**REQUIREMENT:**
Once the line containing "It did take" is found in the entries below, reproduce it and every line after it, stopping at and including the line containing "I am offering"; reproduce nothing else, and keep each line exact.

**INFORMATION GIVEN:**

****************

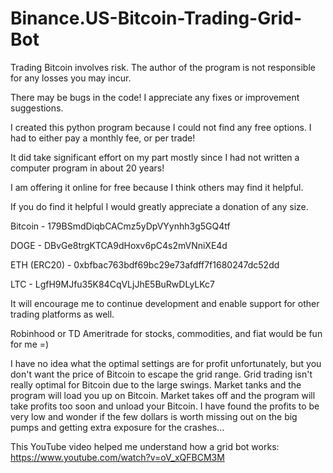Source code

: # Binance.US-Bitcoin-Trading-Grid-Bot
Trading Bitcoin involves risk.  The author of the program is not responsible for any losses you may incur.

There may be bugs in the code!  I appreciate any fixes or improvement suggestions.

I created this python program because I could not find any free options.  I had to either pay a monthly fee, or per trade!

It did take significant effort on my part mostly since I had not written a computer program in about 20 years!

I am offering it online for free because I think others may find it helpful.

If you do find it helpful I would greatly appreciate a donation of any size.

Bitcoin - 179BSmdDiqbCACmz5yDpVYynhh3g5GQ4tf

DOGE - DBvGe8trgKTCA9dHoxv6pC4s2mVNniXE4d

ETH (ERC20) - 0xbfbac763bdf69bc29e73afdff7f1680247dc52dd

LTC - LgfH9MJfu35K84CqVLjJhE5BuRwDLyLKc7

It will encourage me to continue development and enable support for other trading platforms as well.

Robinhood or TD Ameritrade for stocks, commodities, and fiat would be fun for me =)

I have no idea what the optimal settings are for profit unfortunately, but you don't want the price of Bitcoin to escape the grid range.  Grid trading isn't really optimal for Bitcoin due to the large swings.  Market tanks and the program will load you up on Bitcoin.  Market takes off and the program will take profits too soon and unload your Bitcoin.  I have found the profits to be very low and wonder if the few dollars is worth missing out on the big pumps and getting extra exposure for the crashes...

This YouTube video helped me understand how a grid bot works:
https://www.youtube.com/watch?v=oV_xQFBCM3M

****************

**RESPONSE:**
It did take significant effort on my part mostly since I had not written a computer program in about 20 years!

I am offering it online for free because I think others may find it helpful.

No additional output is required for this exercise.